Adolescent have high sense of curiosity but lack opportunity to obtain information and knowledge about reproductive health. Lack of parental support in providing knowledge about sexuality and reproductive health causes them to seek alternative sources of information such as from friends and the internet where they end up accessing pornography. This study aims to analyze the relationship between gender, attitudes about virginity, dating, adolescents’ level of knowledge on reproductive health, parents’ education level as well as parent-to-child communication on reproductive health with pornographic access behavior in high school students in Yogyakarta, Indonesia. We purposively selected370 high school students aged 17-18 years old living with their parents. . The questionnaire was tested for validity and reliability.
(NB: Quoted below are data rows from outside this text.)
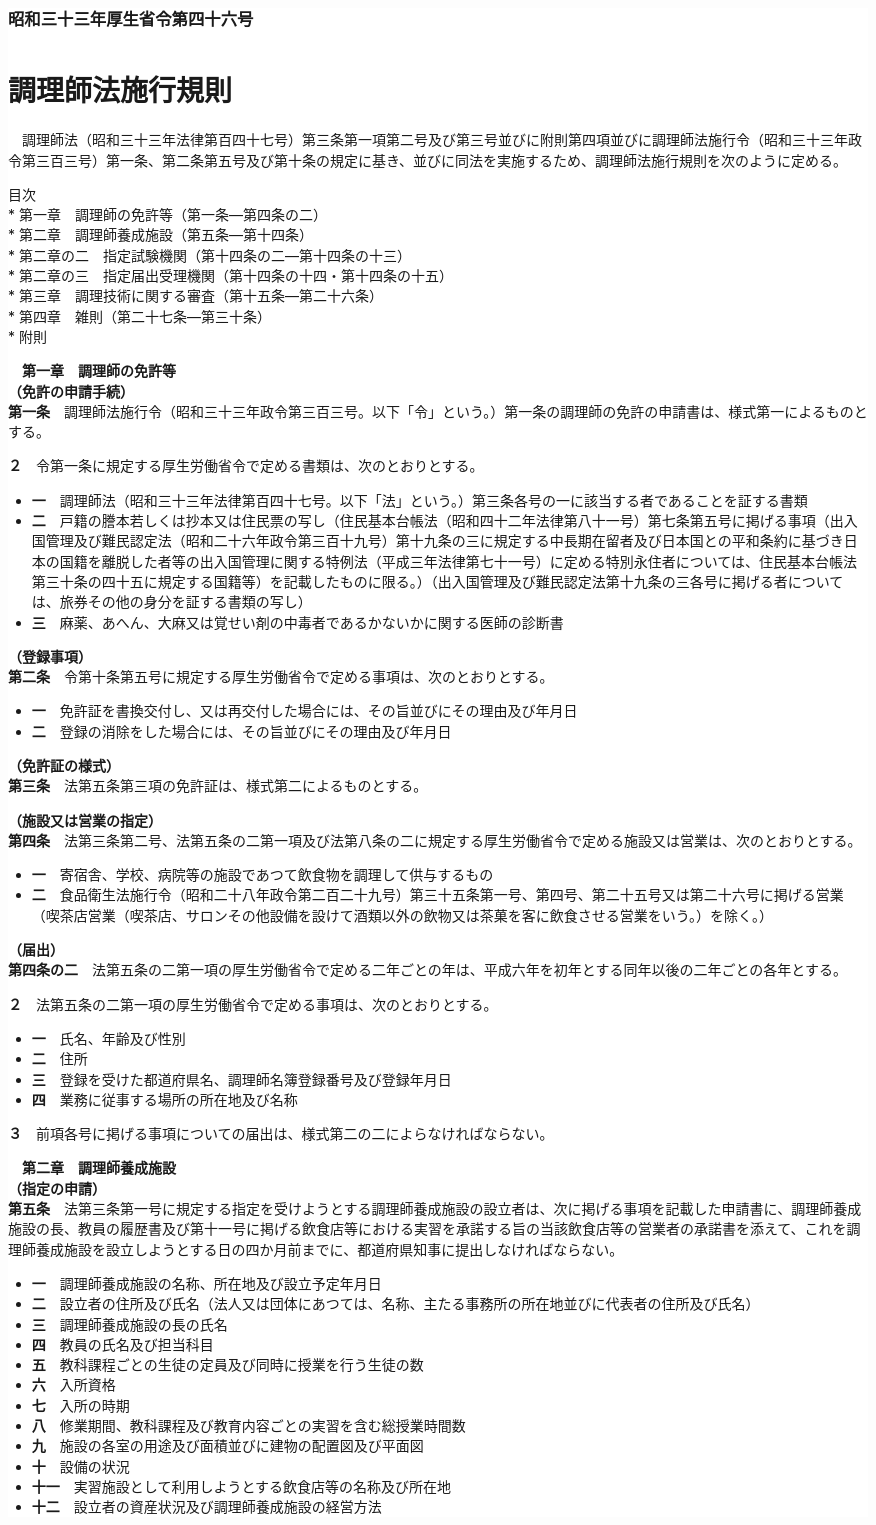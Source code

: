 ### 昭和三十三年厚生省令第四十六号  
# 調理師法施行規則  
　調理師法（昭和三十三年法律第百四十七号）第三条第一項第二号及び第三号並びに附則第四項並びに調理師法施行令（昭和三十三年政令第三百三号）第一条、第二条第五号及び第十条の規定に基き、並びに同法を実施するため、調理師法施行規則を次のように定める。  
  
目次  
	* 第一章　調理師の免許等（第一条―第四条の二）  
	* 第二章　調理師養成施設（第五条―第十四条）  
	* 第二章の二　指定試験機関（第十四条の二―第十四条の十三）  
	* 第二章の三　指定届出受理機関（第十四条の十四・第十四条の十五）  
	* 第三章　調理技術に関する審査（第十五条―第二十六条）  
	* 第四章　雑則（第二十七条―第三十条）  
	* 附則  
  
&emsp;**第一章　調理師の免許等**  
**（免許の申請手続）**  
**第一条**　調理師法施行令（昭和三十三年政令第三百三号。以下「令」という。）第一条の調理師の免許の申請書は、様式第一によるものとする。  
  
**２**　令第一条に規定する厚生労働省令で定める書類は、次のとおりとする。  
* **一**　調理師法（昭和三十三年法律第百四十七号。以下「法」という。）第三条各号の一に該当する者であることを証する書類  
* **二**　戸籍の謄本若しくは抄本又は住民票の写し（住民基本台帳法（昭和四十二年法律第八十一号）第七条第五号に掲げる事項（出入国管理及び難民認定法（昭和二十六年政令第三百十九号）第十九条の三に規定する中長期在留者及び日本国との平和条約に基づき日本の国籍を離脱した者等の出入国管理に関する特例法（平成三年法律第七十一号）に定める特別永住者については、住民基本台帳法第三十条の四十五に規定する国籍等）を記載したものに限る。）（出入国管理及び難民認定法第十九条の三各号に掲げる者については、旅券その他の身分を証する書類の写し）  
* **三**　麻薬、あへん、大麻又は覚せい剤の中毒者であるかないかに関する医師の診断書  
  
**（登録事項）**  
**第二条**　令第十条第五号に規定する厚生労働省令で定める事項は、次のとおりとする。  
* **一**　免許証を書換交付し、又は再交付した場合には、その旨並びにその理由及び年月日  
* **二**　登録の消除をした場合には、その旨並びにその理由及び年月日  
  
**（免許証の様式）**  
**第三条**　法第五条第三項の免許証は、様式第二によるものとする。  
  
**（施設又は営業の指定）**  
**第四条**　法第三条第二号、法第五条の二第一項及び法第八条の二に規定する厚生労働省令で定める施設又は営業は、次のとおりとする。  
* **一**　寄宿舎、学校、病院等の施設であつて飲食物を調理して供与するもの  
* **二**　食品衛生法施行令（昭和二十八年政令第二百二十九号）第三十五条第一号、第四号、第二十五号又は第二十六号に掲げる営業（喫茶店営業（喫茶店、サロンその他設備を設けて酒類以外の飲物又は茶菓を客に飲食させる営業をいう。）を除く。）  
  
**（届出）**  
**第四条の二**　法第五条の二第一項の厚生労働省令で定める二年ごとの年は、平成六年を初年とする同年以後の二年ごとの各年とする。  
  
**２**　法第五条の二第一項の厚生労働省令で定める事項は、次のとおりとする。  
* **一**　氏名、年齢及び性別  
* **二**　住所  
* **三**　登録を受けた都道府県名、調理師名簿登録番号及び登録年月日  
* **四**　業務に従事する場所の所在地及び名称  
  
**３**　前項各号に掲げる事項についての届出は、様式第二の二によらなければならない。  
  
&emsp;**第二章　調理師養成施設**  
**（指定の申請）**  
**第五条**　法第三条第一号に規定する指定を受けようとする調理師養成施設の設立者は、次に掲げる事項を記載した申請書に、調理師養成施設の長、教員の履歴書及び第十一号に掲げる飲食店等における実習を承諾する旨の当該飲食店等の営業者の承諾書を添えて、これを調理師養成施設を設立しようとする日の四か月前までに、都道府県知事に提出しなければならない。  
* **一**　調理師養成施設の名称、所在地及び設立予定年月日  
* **二**　設立者の住所及び氏名（法人又は団体にあつては、名称、主たる事務所の所在地並びに代表者の住所及び氏名）  
* **三**　調理師養成施設の長の氏名  
* **四**　教員の氏名及び担当科目  
* **五**　教科課程ごとの生徒の定員及び同時に授業を行う生徒の数  
* **六**　入所資格  
* **七**　入所の時期  
* **八**　修業期間、教科課程及び教育内容ごとの実習を含む総授業時間数  
* **九**　施設の各室の用途及び面積並びに建物の配置図及び平面図  
* **十**　設備の状況  
* **十一**　実習施設として利用しようとする飲食店等の名称及び所在地  
* **十二**　設立者の資産状況及び調理師養成施設の経営方法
The chi square analysis showed that there was a significant relationship between gender, attitudes about man virginity, woman virginity and dating, mother's education level, father's education level and mother-child communication about reproductive health with pornographic access behavior (p-value <0.05). There is no relationship between the level of knowledge about adolescent reproductive health and communication between father and child about reproductive health with pornographic access behavior (p-value >0.05). The most significant factor that influenced the behavior of access to pornography is mother-to-child communication on reproductive health (p-value 0.003; PR 2.941; CI 95% 1.459-5.928). Improved communication between the mother and child about reproductive health will have a positive impact on reducing the amount of pornographic access by high school students.